UN REPORT

  • The UN report, titled State of Finance for Nature, analyzes the investment flow in nature-based solutions (NbS) and identifies the future investment needed to meet the climate change, biodiversity and land degradation targets (set in three Rio Conventions).
  • The report was jointly produced by the United Nations Environment Programme (UNEP), the World Economic Forum and the Economics of Land Degradation.

Important points:

  • The NbS refers to sustainable management and use of nature to tackle socio-environmental challenges, which range from disaster risk reduction, climate change and biodiversity loss to food and water security as well as human health.
  • NbS creates harmony between people and nature, enables ecological development and represents a holistic, people-centred response to climate change.
  • Thus, NbS underpin the Sustainable Development Goals, as they support vital ecosystem services, biodiversity, and access to fresh water, improved livelihoods, healthy diets and food security (organic agriculture) from sustainable food systems.
  • Also, NbS are an essential component of the overall global effort to achieve the goals of the Paris Agreement on Climate Change

Key Findings of Report:

  • Approximately USD 133 billion currently flows into nature-based solutions annually (using 2020 as base year).
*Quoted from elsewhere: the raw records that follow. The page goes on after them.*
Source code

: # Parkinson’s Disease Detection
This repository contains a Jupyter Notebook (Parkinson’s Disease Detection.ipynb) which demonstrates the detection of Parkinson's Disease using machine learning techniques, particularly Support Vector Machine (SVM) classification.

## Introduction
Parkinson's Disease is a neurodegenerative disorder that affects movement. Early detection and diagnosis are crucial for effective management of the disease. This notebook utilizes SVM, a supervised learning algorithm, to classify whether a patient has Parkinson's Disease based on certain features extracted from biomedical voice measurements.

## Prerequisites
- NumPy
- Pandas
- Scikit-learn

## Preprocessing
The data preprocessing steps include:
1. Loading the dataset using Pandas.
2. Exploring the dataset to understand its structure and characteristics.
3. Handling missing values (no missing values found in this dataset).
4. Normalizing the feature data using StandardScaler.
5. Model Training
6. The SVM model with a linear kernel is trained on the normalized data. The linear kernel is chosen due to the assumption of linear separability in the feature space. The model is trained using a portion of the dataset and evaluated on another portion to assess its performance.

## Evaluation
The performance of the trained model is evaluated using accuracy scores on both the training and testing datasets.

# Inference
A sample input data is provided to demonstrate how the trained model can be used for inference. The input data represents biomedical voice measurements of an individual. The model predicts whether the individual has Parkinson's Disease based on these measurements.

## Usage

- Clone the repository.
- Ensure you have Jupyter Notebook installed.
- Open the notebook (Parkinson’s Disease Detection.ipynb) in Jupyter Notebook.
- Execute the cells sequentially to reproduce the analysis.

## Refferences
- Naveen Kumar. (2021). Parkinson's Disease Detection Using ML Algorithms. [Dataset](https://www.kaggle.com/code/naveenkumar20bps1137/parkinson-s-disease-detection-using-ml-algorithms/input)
It comprises about 0.10% of global gross domestic product.
  • The funds flow to protect biodiversity and landscapes, mixed with activities such as sustainable forestry.
  • NbS finance is much smaller in scale than climate finance and relies more heavily on public finance.
  • Public funds make up 86% and private finance 14% of these investments.
  • The public financial services providers included the government, development finance institutions (DFIs), environmental/climate funds.
  • Public sector spending for the same is dominated by the United States and China, followed by Japan, Germany and Australia.
  • Countries such as Brazil, India and Saudi Arabia are likely spending large amounts of money too, but they do not report internationally comparable data.

Recommendations:

  • Public and private actors will need to scale up their annual investments by at least four times to meet future climate, biodiversity and land degradation targets.
  • Annual investment should reach USD 536 billion by 2050.
  • Reforming taxes, repurposing agricultural policies and trade-related tariffs and harnessing the potential of carbon markets.
  • Restoration of natural vegetation and afforestation are essential to meet international targets.
  • The most important component of annual investment needs is the cost of establishing new forests, as it accounts for 80% of total costs.
  • Supporting inclusion of nature-based solutions in current nationally determined contribution revisions, national adaptation plans and domestic sectoral legislation.
  • Aligning private finance with public policy for scaling up capital flows to nature to a level that can meet the targets of the three Rio Conventions.
  • There is a need for a comprehensive system and framework for labelling, tracking, reporting and verifying the state of finance for NbS.
  • This would improve data comparability and quality as an input to future decision-making.
  • Further, there is a need to increase positive financial flows by de-risking & incentivizing and reducing harmful financial flows.